- [DESCRIPTION OF THE TASK]
Your task is to reproduce exactly the lines that run from the beginning of the data through the line where "имя сертификата в Java хранилище ключей." appears.

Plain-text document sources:
===

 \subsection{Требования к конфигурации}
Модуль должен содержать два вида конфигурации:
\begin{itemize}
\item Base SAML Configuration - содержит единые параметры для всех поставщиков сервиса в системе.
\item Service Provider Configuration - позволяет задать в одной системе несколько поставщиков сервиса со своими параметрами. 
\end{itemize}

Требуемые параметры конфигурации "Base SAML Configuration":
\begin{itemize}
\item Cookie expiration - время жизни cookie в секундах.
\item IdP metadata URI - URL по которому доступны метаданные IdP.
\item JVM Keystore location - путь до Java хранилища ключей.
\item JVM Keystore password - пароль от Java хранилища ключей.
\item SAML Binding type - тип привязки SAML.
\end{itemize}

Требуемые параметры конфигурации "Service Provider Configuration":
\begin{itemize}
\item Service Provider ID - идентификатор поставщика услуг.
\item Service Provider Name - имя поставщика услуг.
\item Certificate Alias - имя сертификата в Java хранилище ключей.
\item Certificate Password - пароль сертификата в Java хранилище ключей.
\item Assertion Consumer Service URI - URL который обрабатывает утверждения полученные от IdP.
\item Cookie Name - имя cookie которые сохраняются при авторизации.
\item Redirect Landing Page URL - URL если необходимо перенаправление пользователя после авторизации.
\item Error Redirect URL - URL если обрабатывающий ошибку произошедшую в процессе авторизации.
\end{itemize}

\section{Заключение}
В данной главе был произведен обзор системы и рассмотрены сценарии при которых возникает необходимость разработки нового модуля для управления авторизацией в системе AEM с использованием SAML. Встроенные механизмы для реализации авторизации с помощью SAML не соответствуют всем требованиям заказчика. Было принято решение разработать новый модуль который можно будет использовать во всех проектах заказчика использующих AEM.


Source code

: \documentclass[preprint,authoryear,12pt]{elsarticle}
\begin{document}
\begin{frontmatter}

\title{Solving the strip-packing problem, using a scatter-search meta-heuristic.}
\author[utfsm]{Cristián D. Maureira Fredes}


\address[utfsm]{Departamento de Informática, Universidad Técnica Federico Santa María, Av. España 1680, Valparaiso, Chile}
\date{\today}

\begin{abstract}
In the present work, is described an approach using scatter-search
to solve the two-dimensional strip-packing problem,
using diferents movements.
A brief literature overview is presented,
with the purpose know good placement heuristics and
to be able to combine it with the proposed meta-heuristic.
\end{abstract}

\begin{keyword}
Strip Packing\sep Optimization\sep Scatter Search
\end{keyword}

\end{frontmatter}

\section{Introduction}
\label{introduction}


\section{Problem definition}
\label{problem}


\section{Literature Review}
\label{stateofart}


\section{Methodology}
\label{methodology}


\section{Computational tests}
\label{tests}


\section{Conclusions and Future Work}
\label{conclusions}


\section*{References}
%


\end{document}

===

- [SOLUTION FOR THIS EXERCISE]
 \subsection{Требования к конфигурации}
Модуль должен содержать два вида конфигурации:
\begin{itemize}
\item Base SAML Configuration - содержит единые параметры для всех поставщиков сервиса в системе.
\item Service Provider Configuration - позволяет задать в одной системе несколько поставщиков сервиса со своими параметрами. 
\end{itemize}

Требуемые параметры конфигурации "Base SAML Configuration":
\begin{itemize}
\item Cookie expiration - время жизни cookie в секундах.
\item IdP metadata URI - URL по которому доступны метаданные IdP.
\item JVM Keystore location - путь до Java хранилища ключей.
\item JVM Keystore password - пароль от Java хранилища ключей.
\item SAML Binding type - тип привязки SAML.
\end{itemize}

Требуемые параметры конфигурации "Service Provider Configuration":
\begin{itemize}
\item Service Provider ID - идентификатор поставщика услуг.
\item Service Provider Name - имя поставщика услуг.
\item Certificate Alias - имя сертификата в Java хранилище ключей.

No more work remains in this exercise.